All of murat's Comments + Replies

murat00

What are some of the emotions associated with rationality?

0NancyLebovitz
Curiosity. Frustration. Delight. They cycle.
murat10

So what happened after that? Did your technique stop working?

murat50

I have not seen the original post, but can't someone simply post it somewhere else? Is deleting it from here really a solution (assuming there's real danger)? BTW, I can't really see how a post on a board can be dangerous in a way implied here.

0thomblake
Sadly, those who saw the original post have declined to share.
5AngryParsley
The likely explanation is that people who read the article agreed it was dangerous. If some of them had decided the censorship was unjustified, LW might look like Digg after the AACS key controversy.
murat30

I have a few questions.

1) What's "Bayescraft"? I don't recall seeing this word elsewhere. I haven't seen a definition on LW wiki either.

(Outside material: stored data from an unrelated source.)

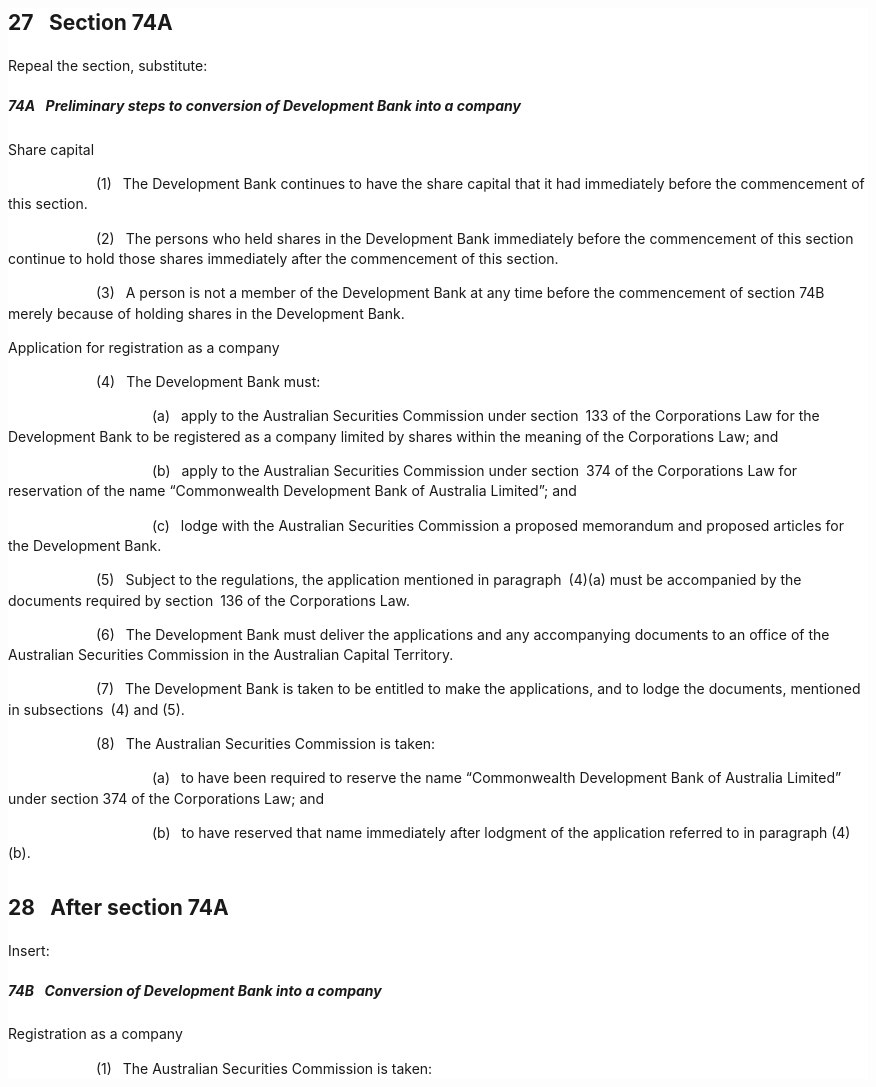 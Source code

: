## 27  Section 74A

Repeal the section, substitute:

##### 74A  Preliminary steps to conversion of Development Bank into a company

Share capital

             (1)  The Development Bank continues to have the share capital that it had immediately before the commencement of this section.

             (2)  The persons who held shares in the Development Bank immediately before the commencement of this section continue to hold those shares immediately after the commencement of this section.

             (3)  A person is not a member of the Development Bank at any time before the commencement of section 74B merely because of holding shares in the Development Bank.

Application for registration as a company

             (4)  The Development Bank must:

                     (a)  apply to the Australian Securities Commission under section 133 of the Corporations Law for the Development Bank to be registered as a company limited by shares within the meaning of the Corporations Law; and

                     (b)  apply to the Australian Securities Commission under section 374 of the Corporations Law for reservation of the name “Commonwealth Development Bank of Australia Limited”; and

                     (c)  lodge with the Australian Securities Commission a proposed memorandum and proposed articles for the Development Bank.

             (5)  Subject to the regulations, the application mentioned in paragraph (4)(a) must be accompanied by the documents required by section 136 of the Corporations Law.

             (6)  The Development Bank must deliver the applications and any accompanying documents to an office of the Australian Securities Commission in the Australian Capital Territory.

             (7)  The Development Bank is taken to be entitled to make the applications, and to lodge the documents, mentioned in subsections (4) and (5).

             (8)  The Australian Securities Commission is taken:

                     (a)  to have been required to reserve the name “Commonwealth Development Bank of Australia Limited” under section 374 of the Corporations Law; and

                     (b)  to have reserved that name immediately after lodgment of the application referred to in paragraph (4)(b).

## 28  After section 74A

Insert:

##### 74B  Conversion of Development Bank into a company

Registration as a company

             (1)  The Australian Securities Commission is taken:
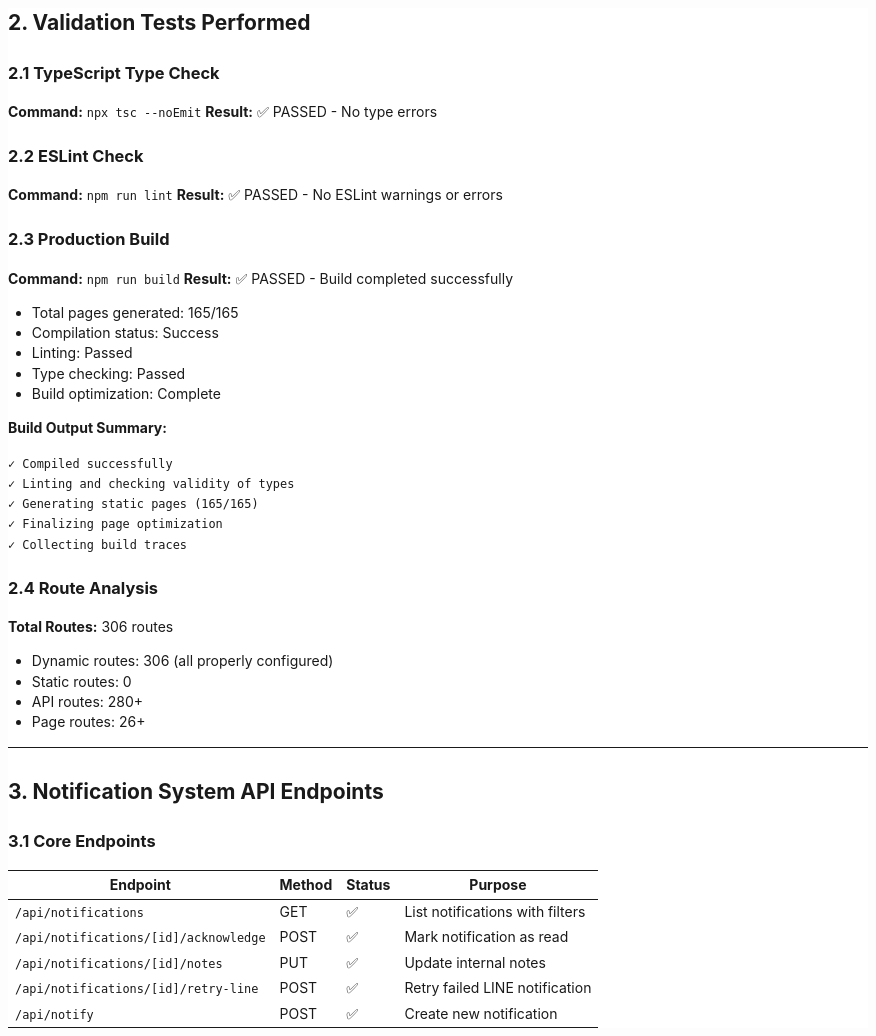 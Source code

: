 
## 2. Validation Tests Performed

### 2.1 TypeScript Type Check
**Command:** `npx tsc --noEmit`
**Result:** ✅ PASSED - No type errors

### 2.2 ESLint Check
**Command:** `npm run lint`
**Result:** ✅ PASSED - No ESLint warnings or errors

### 2.3 Production Build
**Command:** `npm run build`
**Result:** ✅ PASSED - Build completed successfully
- Total pages generated: 165/165
- Compilation status: Success
- Linting: Passed
- Type checking: Passed
- Build optimization: Complete

**Build Output Summary:**
```
✓ Compiled successfully
✓ Linting and checking validity of types
✓ Generating static pages (165/165)
✓ Finalizing page optimization
✓ Collecting build traces
```

### 2.4 Route Analysis
**Total Routes:** 306 routes
- Dynamic routes: 306 (all properly configured)
- Static routes: 0
- API routes: 280+
- Page routes: 26+

---

## 3. Notification System API Endpoints

### 3.1 Core Endpoints
| Endpoint | Method | Status | Purpose |
|----------|--------|--------|---------|
| `/api/notifications` | GET | ✅ | List notifications with filters |
| `/api/notifications/[id]/acknowledge` | POST | ✅ | Mark notification as read |
| `/api/notifications/[id]/notes` | PUT | ✅ | Update internal notes |
| `/api/notifications/[id]/retry-line` | POST | ✅ | Retry failed LINE notification |
| `/api/notify` | POST | ✅ | Create new notification |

2) Why do some people capitalize some words here? Like "Traditional Rationality" and whatnot.

3Nisan
Capitalized words are often technical terms. So "Traditional Rationality" refers to certain epistemic attitudes and methods which have, in the past, been called "rational" (a word which is several hundred years old). This frees up the lower-case word "rationality", which on this site is also a technical term.
5Morendil
To me "Bayescraft" has the connotation of a particular mental attitude, one inspired by Eliezer Yudkowsky's fusion of the ev-psych, heuristics-and-biases literature with E.T. Jaynes' idiosyncratic take on "Bayesian probabilistic inference", and in particular the desiderata for an inference robot: take all relevant evidence into account, rather than filter evidence according to your ideological biases, and allow your judgement of a proposition's plausibility to move freely in the [0..1] range rather than seek all-or-nothing certainty in your belief.
1Oscar_Cunningham
Bayescraft is just a synonym for Rationallity, with connotations of a) Bayes theorem, since that's what epistemic rationallity must be based on, and b) the notion that rationallity is a skill which must be developed personally and as a group (see also: Martial art of Rationallity (oh look, more capitals!)) The capitals are just for emphasis of concepts that the writer thinks are fundamentally important.
murat00

Thank you for the links. It makes sense now.

murat20

How do Bayesians look at formal proofs in formal specifications? Do they believe "100%" in them?

7ata
You can believe that it leads to a 100%-always-true-in-every-possible-universe conclusion, but the strength of your belief should not be 100% itself. The difference is crucial. Good posts on this subject are How To Convince Me That 2 + 2 = 3 and Infinite Certainty. (The followup, 0 And 1 Are Not Probabilities, is a worthwhile explanation of the mathematical reasons that this is the case.)
murat20

Maybe you are scared because you are aware that writing maintainable code is harder than writing code without that constraint?

3cousin_it
I write maintainable code anyway, and I'm friends with several people who maintain my past code and don't seem to complain. No, working at BigCo scares me because it tends to be a very one-sided activity. Employees at small companies and contractors face much more variety in what they have to do every day.